The Income Prediction project is a comprehensive data science and machine learning endeavor, employing modular coding standards for effective project organization. The project encompasses data ingestion, data transformation, model training, and deployment stages, adhering to best practices in the field.

Problem Statement

The primary objective is to accurately predict whether an individual's income exceeds $50,000 based on demographic and employment-related features. This problem holds significance in real-world scenarios, aiding decision-making processes and resource allocation.

Dataset Overview

The dataset used for income prediction includes various features such as age, workclass, education, marital status, occupation, race, and more. The target variable is 'salary,' indicating whether an individual makes more or less than $50,000 annually.

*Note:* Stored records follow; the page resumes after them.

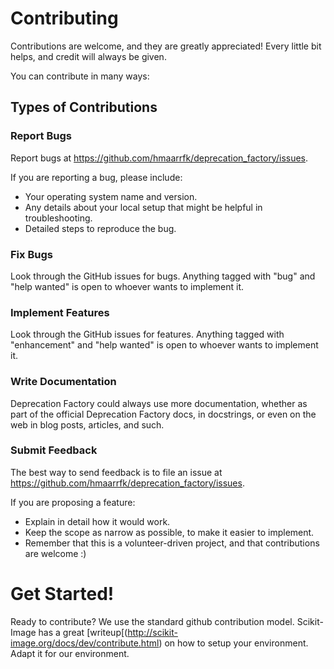 # Contributing

Contributions are welcome, and they are greatly appreciated! Every little bit
helps, and credit will always be given.

You can contribute in many ways:

## Types of Contributions

### Report Bugs

Report bugs at https://github.com/hmaarrfk/deprecation_factory/issues.

If you are reporting a bug, please include:

  * Your operating system name and version.
  * Any details about your local setup that might be helpful in troubleshooting.
  * Detailed steps to reproduce the bug.

### Fix Bugs

Look through the GitHub issues for bugs. Anything tagged with "bug" and "help
wanted" is open to whoever wants to implement it.

### Implement Features

Look through the GitHub issues for features. Anything tagged with "enhancement"
and "help wanted" is open to whoever wants to implement it.

### Write Documentation

Deprecation Factory could always use more documentation, whether as part of the
official Deprecation Factory docs, in docstrings, or even on the web in blog posts,
articles, and such.

### Submit Feedback

The best way to send feedback is to file an issue at https://github.com/hmaarrfk/deprecation_factory/issues.

If you are proposing a feature:

  * Explain in detail how it would work.
  * Keep the scope as narrow as possible, to make it easier to implement.
  * Remember that this is a volunteer-driven project, and that contributions
    are welcome :)

# Get Started!

Ready to contribute? We use the standard github contribution model.
Scikit-Image has a great
[writeup[(http://scikit-image.org/docs/dev/contribute.html) on how to setup
your environment. Adapt it for our environment.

Project Structure Automation

The project kicks off with the creation of a template.py file, automating the folder structure of the entire project. This not only ensures a standardized layout but also streamlines collaboration and maintenance.

Version Management

A setup.py file is introduced to facilitate versioning of the project. This allows for tracking changes, managing dependencies, and ensuring reproducibility across different environments.

Data Ingestion

Data Loading and Artifacts

In the data ingestion phase, the dataset is loaded, and an 'artifacts' folder is created to store essential artifacts generated throughout the project.

Data Splitting

The dataset is split into training and testing sets, a critical step in model evaluation to ensure robust performance.

Data Transformation

Label Encoding and Columns Transformation

Data transformation involves label encoding categorical variables and using a columns transformer for streamlined preprocessing. This prepares the data for the machine learning pipeline.

Model Training

Models Considered

The project explores three models – Random Forest Classifier, Decision Tree Classifier, and Logistic Regression. Grid Search CV is employed for hyperparameter tuning to enhance model performance.

Model Selection

After rigorous evaluation, the Random Forest Classifier emerges as the best-performing model, boasting an accuracy of 81%.

Deployment with Flask

The project is deployed using the Flask framework, providing a web interface for users to interact with the income prediction model. This deployment ensures practical applicability and accessibility.

Logger and Exception Handling

Custom exception handling and logging mechanisms are implemented to enhance code reliability and facilitate debugging. These additions contribute to the project's maintainability and robustness.

Data Visualization

  1. Distribution of numerical features

IMG_1

  1. Income VS Workclass

IMG_2

  1. Income VS Education

IMG_3

  1. Income VS Marital Status

IMG_4

  1. Income VS Occupation

IMG_5

  1. Income VS Relationship

IMG_6

  1. Income VS Sex

IMG_7

Output:

animated

Conclusion

The Income Prediction project showcases a systematic approach to data science and machine learning, incorporating modular coding practices for enhanced project structure and maintainability. The utilization of multiple models, thorough data transformation, and the deployment of the best-performing model via Flask demonstrate a comprehensive solution to the income prediction problem.